Fork me on GitHub

Ahad Bokhari

Thoughts on Node

Edit   ·   1,009 words

I’ve been thinking alot about the future of JavaScript lately, and with the upcoming ES6 spec we can look forward to an ample amount of features that will eventually become a standard within browsers - I’m really excited about when we finally have native support and aren’t ( for the most part ) just settled on CommonJS for creating modules. Adding a module system into a language isn’t that easy but it will happen — till then the JavaScript community have Node and NPM and we will continue to see the all too familiar require, exports and module statements in our Node code.

Node is definitely not the shiny new object anymore, but since JavaScript is gaining alot of momentum as a language these days ( and for the foreseeable future ) this niche technology is here to stay and will evolve with time as developers tend to adopt more isomorphic applications. I feel we still haven’t seen the peak of Node JS yet, and with the evolution of client side frameworks, build tools and transpilers like Babel NPM ( Nodes Package Manager ) appears to be getting more and more traffic - it’s worth noting NPM has over 250,000 modules and is growing at a phenomenal rate dwarfing package managers from different languages. Having said that, Node is not the silver bullet platform that will dominate, but fills a particular need.

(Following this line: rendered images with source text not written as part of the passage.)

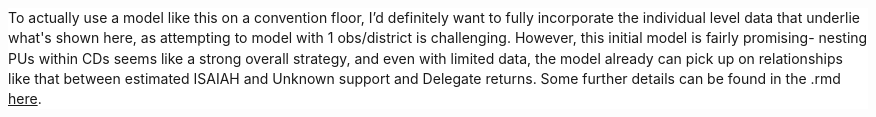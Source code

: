 To actually use a model like this on a convention floor, I’d definitely want to fully incorporate
the individual level data that underlie what's shown here,
as attempting to model with 1 obs/district is challenging. However, this
initial model is fairly promising- nesting PUs within CDs seems like a
strong overall strategy, and even with limited data, the model already
can pick up on relationships like that between estimated ISAIAH and
Unknown support and Delegate returns. Some further details can be found in the .rmd [here](https://github.com/andytimm/ConventionPrediction/blob/master/Convention_Prediction_Final.Rmd).
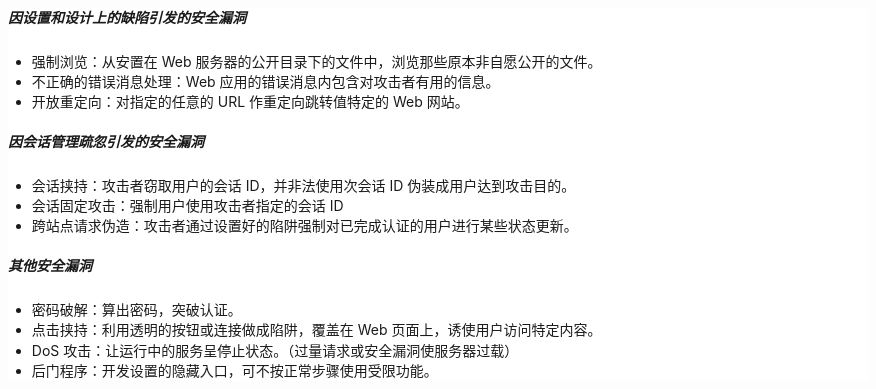 ##### 因设置和设计上的缺陷引发的安全漏洞

- 强制浏览：从安置在 Web 服务器的公开目录下的文件中，浏览那些原本非自愿公开的文件。
- 不正确的错误消息处理：Web 应用的错误消息内包含对攻击者有用的信息。
- 开放重定向：对指定的任意的 URL 作重定向跳转值特定的 Web 网站。

##### 因会话管理疏忽引发的安全漏洞

- 会话挟持：攻击者窃取用户的会话 ID，并非法使用次会话 ID 伪装成用户达到攻击目的。
- 会话固定攻击：强制用户使用攻击者指定的会话 ID
- 跨站点请求伪造：攻击者通过设置好的陷阱强制对已完成认证的用户进行某些状态更新。

##### 其他安全漏洞

- 密码破解：算出密码，突破认证。
- 点击挟持：利用透明的按钮或连接做成陷阱，覆盖在 Web 页面上，诱使用户访问特定内容。
- DoS 攻击：让运行中的服务呈停止状态。（过量请求或安全漏洞使服务器过载）
- 后门程序：开发设置的隐藏入口，可不按正常步骤使用受限功能。


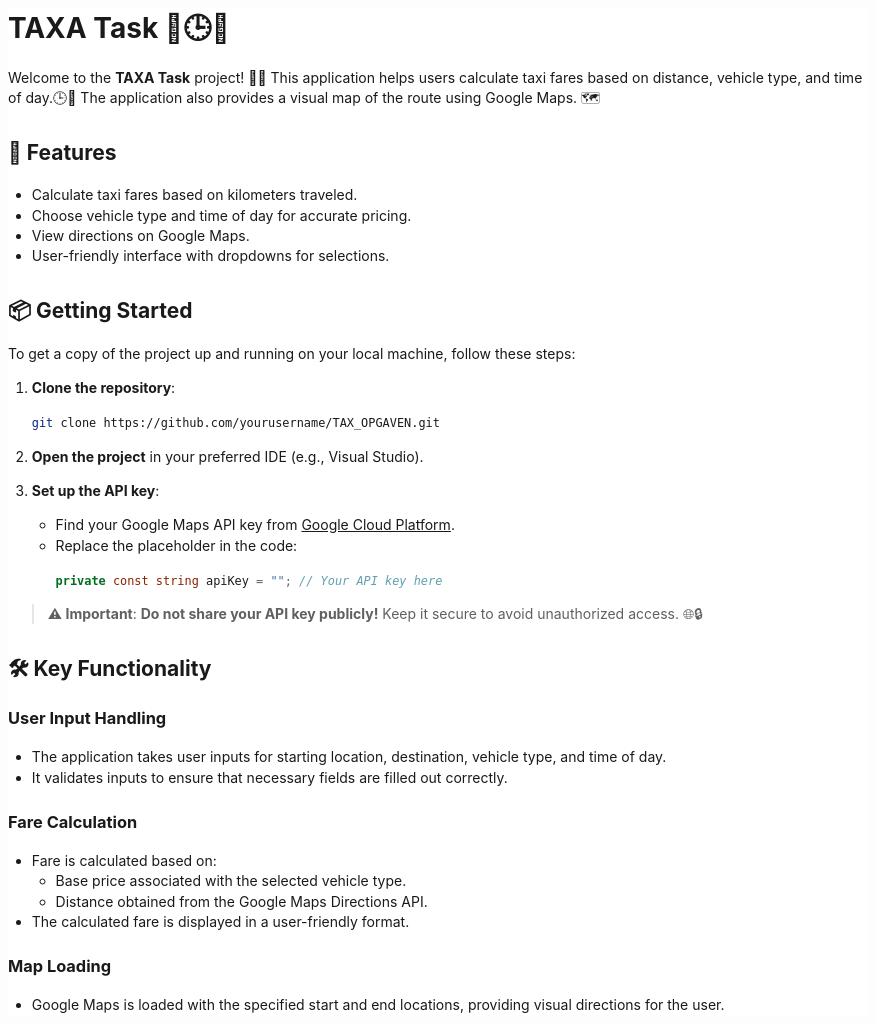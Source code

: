 # TAXA Task 🚖🕒📏

Welcome to the **TAXA Task** project! 🚖✨ This application helps users calculate taxi fares based on distance, vehicle type, and time of day.🕒📏 The application also provides a visual map of the route using Google Maps. 🗺️

## 🚀 Features
- Calculate taxi fares based on kilometers traveled.
- Choose vehicle type and time of day for accurate pricing.
- View directions on Google Maps.
- User-friendly interface with dropdowns for selections.

## 📦 Getting Started

To get a copy of the project up and running on your local machine, follow these steps:

1. **Clone the repository**:
   ```bash
   git clone https://github.com/yourusername/TAX_OPGAVEN.git
   ```

2. **Open the project** in your preferred IDE (e.g., Visual Studio).

3. **Set up the API key**:
   - Find your Google Maps API key from [Google Cloud Platform](https://cloud.google.com/maps-platform/).
   - Replace the placeholder in the code:
     ```csharp
     private const string apiKey = ""; // Your API key here
     ```

> **⚠️ Important**: **Do not share your API key publicly!** Keep it secure to avoid unauthorized access. 🌐🔒

## 🛠️ Key Functionality

### User Input Handling
- The application takes user inputs for starting location, destination, vehicle type, and time of day. 
- It validates inputs to ensure that necessary fields are filled out correctly.

### Fare Calculation
- Fare is calculated based on:
  - Base price associated with the selected vehicle type.
  - Distance obtained from the Google Maps Directions API.
- The calculated fare is displayed in a user-friendly format.

### Map Loading
- Google Maps is loaded with the specified start and end locations, providing visual directions for the user.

Understanding this is essential, but the intention of this post is not here to talk about how exactly Node works and what apps run best on single threaded, non-blocking I/O supporting tens of thousands of concurrent connections.

Interestingly many community members have said that Node ( the server side JavaScript ) framework is the MOTHER of server side frameworks - having used Node in my daily workflow for some time now I can still say that’s an utterly absurd statement. Ruby on Rails, PHP, .NET and company have been around the block for a while and neither of them boasted sweeping the world by it’s feet. Still Node.js is a fair choice and is going through the same life-cycle that all other frameworks have gone through; a small niche technology which with more adoption is slowly becoming a more broadly used niche technology.

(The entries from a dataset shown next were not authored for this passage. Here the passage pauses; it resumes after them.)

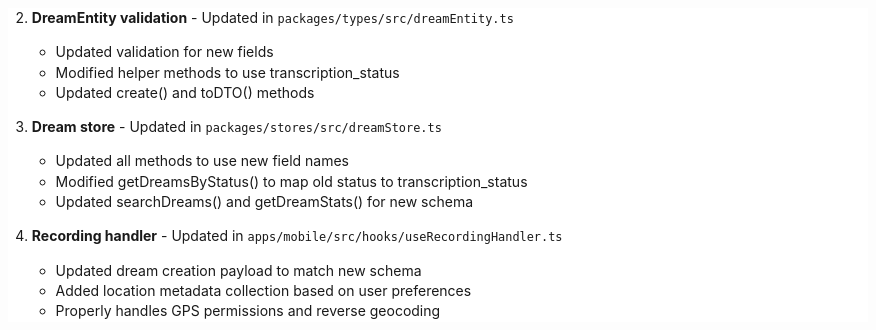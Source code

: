 2. **DreamEntity validation** - Updated in `packages/types/src/dreamEntity.ts`
   - Updated validation for new fields
   - Modified helper methods to use transcription_status
   - Updated create() and toDTO() methods

3. **Dream store** - Updated in `packages/stores/src/dreamStore.ts`
   - Updated all methods to use new field names
   - Modified getDreamsByStatus() to map old status to transcription_status
   - Updated searchDreams() and getDreamStats() for new schema

4. **Recording handler** - Updated in `apps/mobile/src/hooks/useRecordingHandler.ts`
   - Updated dream creation payload to match new schema
   - Added location metadata collection based on user preferences
   - Properly handles GPS permissions and reverse geocoding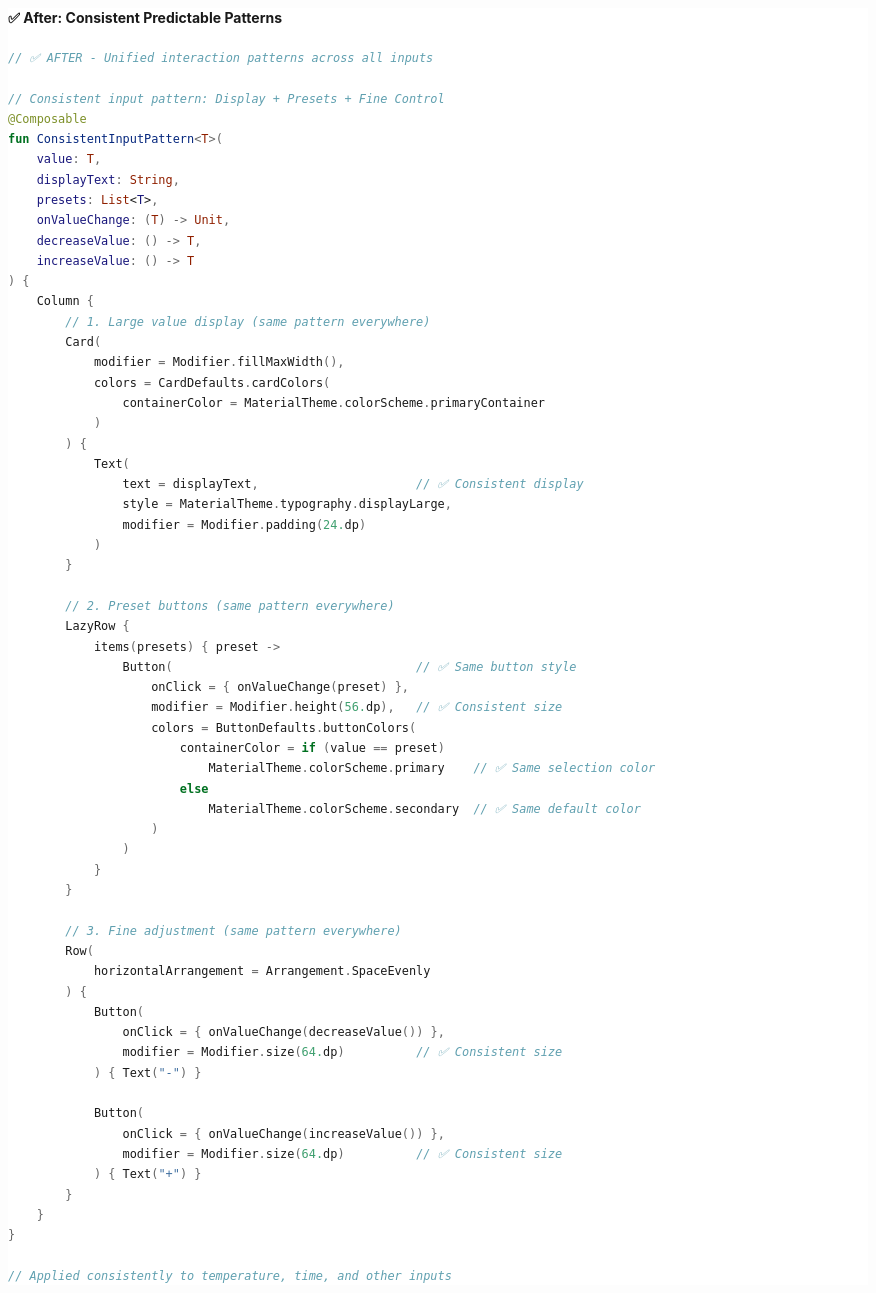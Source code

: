 #### **✅ After: Consistent Predictable Patterns**
```kotlin
// ✅ AFTER - Unified interaction patterns across all inputs

// Consistent input pattern: Display + Presets + Fine Control
@Composable
fun ConsistentInputPattern<T>(
    value: T,
    displayText: String,
    presets: List<T>,
    onValueChange: (T) -> Unit,
    decreaseValue: () -> T,
    increaseValue: () -> T
) {
    Column {
        // 1. Large value display (same pattern everywhere)
        Card(
            modifier = Modifier.fillMaxWidth(),
            colors = CardDefaults.cardColors(
                containerColor = MaterialTheme.colorScheme.primaryContainer
            )
        ) {
            Text(
                text = displayText,                      // ✅ Consistent display
                style = MaterialTheme.typography.displayLarge,
                modifier = Modifier.padding(24.dp)
            )
        }

        // 2. Preset buttons (same pattern everywhere)
        LazyRow {
            items(presets) { preset ->
                Button(                                  // ✅ Same button style
                    onClick = { onValueChange(preset) },
                    modifier = Modifier.height(56.dp),   // ✅ Consistent size
                    colors = ButtonDefaults.buttonColors(
                        containerColor = if (value == preset)
                            MaterialTheme.colorScheme.primary    // ✅ Same selection color
                        else
                            MaterialTheme.colorScheme.secondary  // ✅ Same default color
                    )
                )
            }
        }

        // 3. Fine adjustment (same pattern everywhere)
        Row(
            horizontalArrangement = Arrangement.SpaceEvenly
        ) {
            Button(
                onClick = { onValueChange(decreaseValue()) },
                modifier = Modifier.size(64.dp)          // ✅ Consistent size
            ) { Text("-") }

            Button(
                onClick = { onValueChange(increaseValue()) },
                modifier = Modifier.size(64.dp)          // ✅ Consistent size
            ) { Text("+") }
        }
    }
}

// Applied consistently to temperature, time, and other inputs
```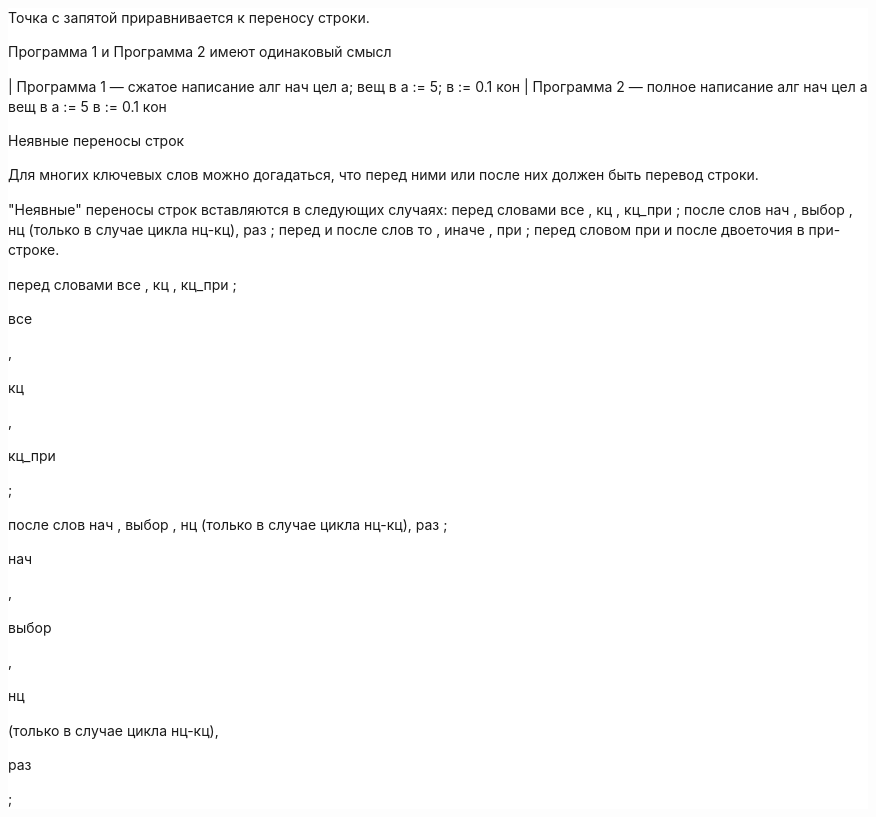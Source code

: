 Точка с запятой приравнивается к переносу строки.

Программа 1 и Программа 2 имеют одинаковый смысл

| Программа 1 — сжатое написание
алг
нач
  цел а; вещ в
  а := 5; в := 0.1
кон
| Программа 2 — полное написание
алг
нач
  цел а
  вещ в
  а := 5
  в := 0.1
кон

Неявные переносы строк

Для многих ключевых слов можно догадаться, что перед ними или после них должен быть
                перевод строки.

"Неявные" переносы строк вставляются в следующих случаях: перед словами все , кц , кц_при ; после слов нач , выбор , нц (только в случае цикла нц-кц), раз ; перед и после слов то , иначе , при ; перед словом при и после двоеточия в при-строке.

перед словами все , кц , кц_при ;

все

,

кц

,

кц_при

;

после слов нач , выбор , нц (только в случае цикла нц-кц), раз ;

нач

,

выбор

,

нц

(только в случае цикла нц-кц),

раз

;
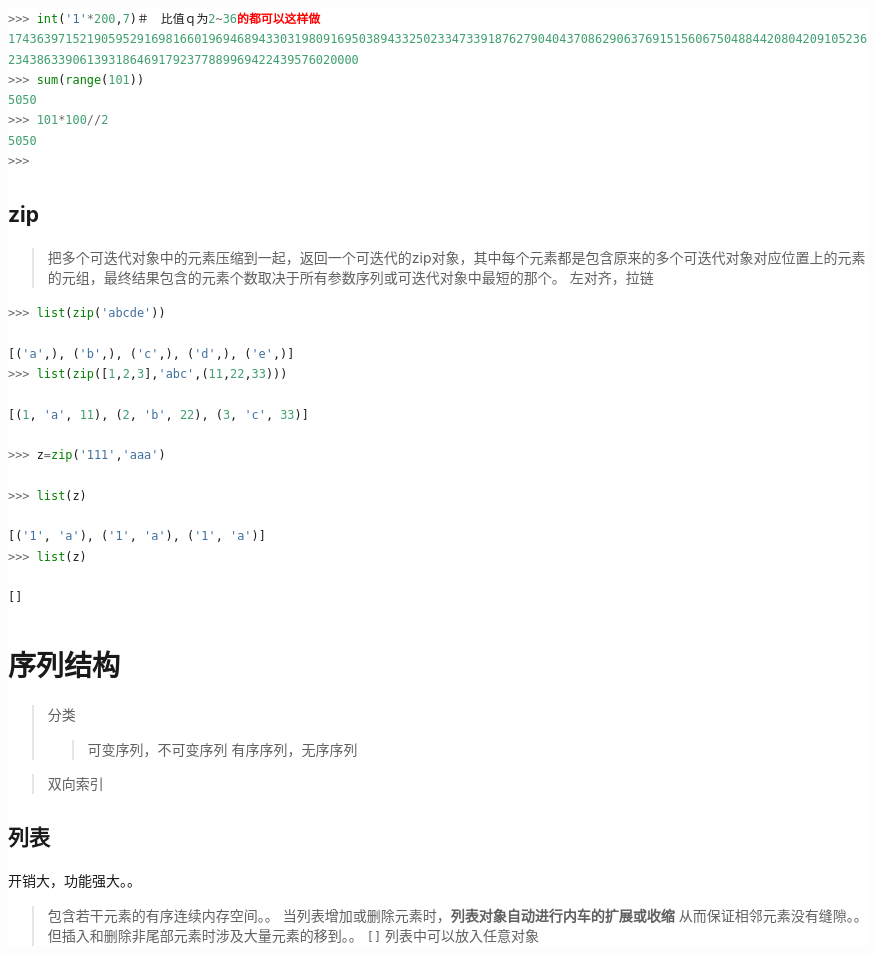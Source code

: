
 ``` python
>>> int('1'*200,7)＃　比值ｑ为2~36的都可以这样做
1743639715219059529169816601969468943303198091695038943325023347339187627904043708629063769151560675048844208042091052362343863390613931864691792377889969422439576020000
>>> sum(range(101))
5050
>>> 101*100//2
5050
>>> 

```

## zip
>把多个可迭代对象中的元素压缩到一起，返回一个可迭代的zip对象，其中每个元素都是包含原来的多个可迭代对象对应位置上的元素的元组，最终结果包含的元素个数取决于所有参数序列或可迭代对象中最短的那个。
>左对齐，拉链
``` python
>>> list(zip('abcde'))
	      
[('a',), ('b',), ('c',), ('d',), ('e',)]
>>> list(zip([1,2,3],'abc',(11,22,33)))
	      
[(1, 'a', 11), (2, 'b', 22), (3, 'c', 33)]

>>> z=zip('111','aaa')
	      
>>> list(z)
	      
[('1', 'a'), ('1', 'a'), ('1', 'a')]
>>> list(z)
	      
[]

```



# 序列结构

>分类
>>可变序列，不可变序列
>>有序序列，无序序列

>双向索引

## 列表
开销大，功能强大。。

>包含若干元素的有序连续内存空间。。
>当列表增加或删除元素时，**列表对象自动进行内车的扩展或收缩**
>从而保证相邻元素没有缝隙。。
>但插入和删除非尾部元素时涉及大量元素的移到。。
>`[]`
>列表中可以放入任意对象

Companies like Walmart, Paypal and Google are all working on Node, hiring developers and pushing the boundaries of JavaScript development - who knows maybe they’ll have a big impact on the community in the years to come. Yahoo is probably the most aggressive Noder with over 1200 modules both private and public while Netflix & friends have proven that companies are thinking about Node as their goto server environments.

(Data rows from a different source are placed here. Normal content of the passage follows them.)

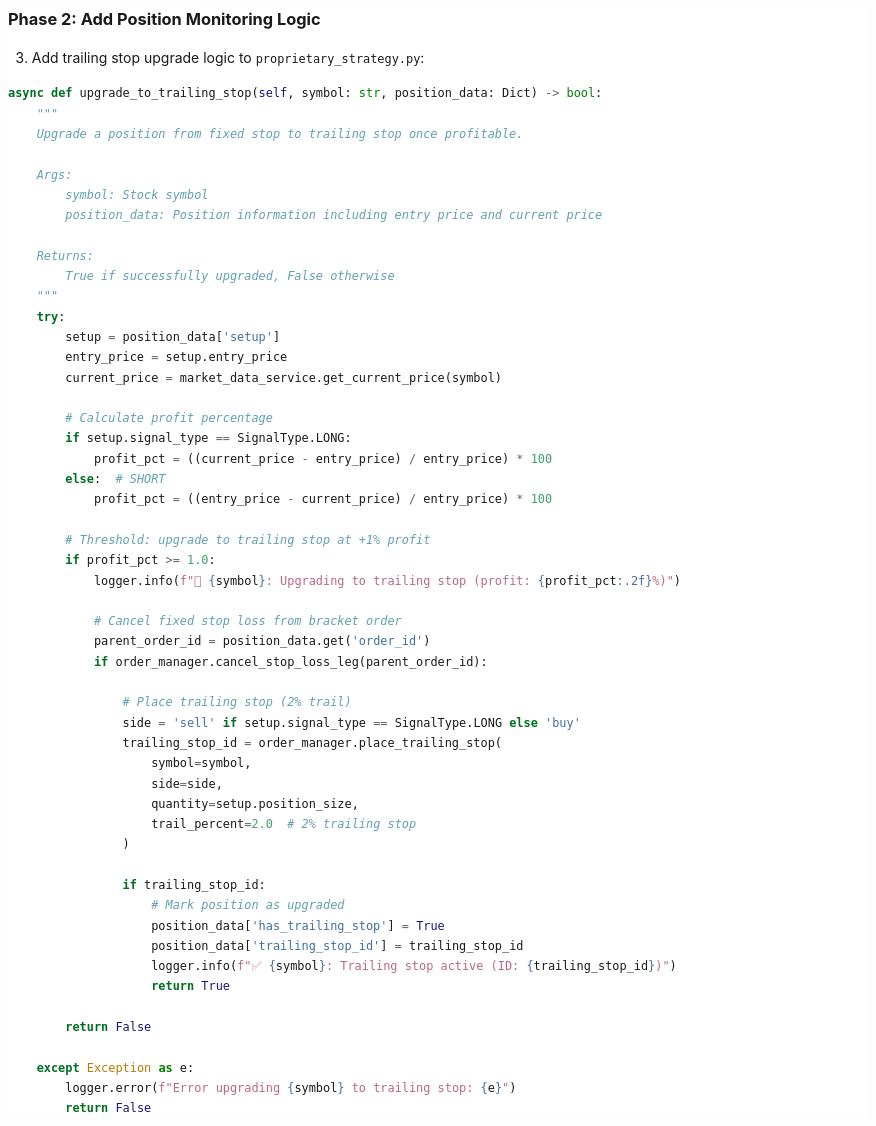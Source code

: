 ### Phase 2: Add Position Monitoring Logic

3. Add trailing stop upgrade logic to `proprietary_strategy.py`:

```python
async def upgrade_to_trailing_stop(self, symbol: str, position_data: Dict) -> bool:
    """
    Upgrade a position from fixed stop to trailing stop once profitable.

    Args:
        symbol: Stock symbol
        position_data: Position information including entry price and current price

    Returns:
        True if successfully upgraded, False otherwise
    """
    try:
        setup = position_data['setup']
        entry_price = setup.entry_price
        current_price = market_data_service.get_current_price(symbol)

        # Calculate profit percentage
        if setup.signal_type == SignalType.LONG:
            profit_pct = ((current_price - entry_price) / entry_price) * 100
        else:  # SHORT
            profit_pct = ((entry_price - current_price) / entry_price) * 100

        # Threshold: upgrade to trailing stop at +1% profit
        if profit_pct >= 1.0:
            logger.info(f"🔄 {symbol}: Upgrading to trailing stop (profit: {profit_pct:.2f}%)")

            # Cancel fixed stop loss from bracket order
            parent_order_id = position_data.get('order_id')
            if order_manager.cancel_stop_loss_leg(parent_order_id):

                # Place trailing stop (2% trail)
                side = 'sell' if setup.signal_type == SignalType.LONG else 'buy'
                trailing_stop_id = order_manager.place_trailing_stop(
                    symbol=symbol,
                    side=side,
                    quantity=setup.position_size,
                    trail_percent=2.0  # 2% trailing stop
                )

                if trailing_stop_id:
                    # Mark position as upgraded
                    position_data['has_trailing_stop'] = True
                    position_data['trailing_stop_id'] = trailing_stop_id
                    logger.info(f"✅ {symbol}: Trailing stop active (ID: {trailing_stop_id})")
                    return True

        return False

    except Exception as e:
        logger.error(f"Error upgrading {symbol} to trailing stop: {e}")
        return False
```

So, the future of Node is still bright and I’d like to see more adoption in business and enterprise in 2016. Node already has given businesses a great amount of leverage, besides just lowering costs. Now business can:

  • Retain staff for longer periods with happier developers
  • Happy developers push great things and in turn customers are happy
  • Reduce the number of servers
  • Reduce developers and use 1/2 the number of developers to develop cutting edge products

I mentioned that there is no silver bullet with any framework, and Node isn’t an exception. From a personal perspective I don’t like Node because of the following:

  • Awkward programming styles using callbacks - with ES6 we will see a more fluent way to write Node applications
  • Blocking operations are the root of all evil, and 99% of Node misues come as a direct consequence
  • Node has baggage:
    • it’s tightly tied to V8, a single JS engine and makes it hard to compare engines outside the browser
    • it adds globals to your script: exports, require, module
    • working with relational data is still immature in Node - when comparing Node & Express to Ruby on Rails it’s easy to see why you’d choose the latter

Things I simply love about Node which are appealing to me and probably the rest of the community:

  • NPM and the ability for developers to micro-control their architecture
    • Express, Connect, Socket.io. Mongo, Underscore, Lodash et al
  • Single Responsibilty Principle
  • Having JavaScript run on both the server and client side means that developers don’t have to learn separate languages for full stack web development
  • Silos that exist between backend and frontend developers are now broken down
  • Efficiency and developer productivity see an increase, and with that companies can lower costs

To play the devil’s advocate I’d like to have a swappable JS engine where the developer can have the benefit of having multiple competing implementations and is able to choose one. However right now Node core is too tighly coupled with V8 and would need a complete overhaul.

It will be interesting for us to see how Node evolves as the standardization of ES6 comes to fruition. Currently, Node supports a number of new language features from the ECMAScript6 specification which gives developers a good look at the future of the language.

There are certain facts that we should look at historically. Node is only 75% JavaScript, and has C++ and it’s predecessor C involved in it’s architecture. We all know that it was forked to retain it’s vanilla JavaScript state and there have been alot of dog gone politics between developers, the board at Joyent and community. For now and the forseeable future, I love working with NPM and tools but I can’t help continuously thinking about how we might outgrow Node and NPM and replace it with just vanilla JS.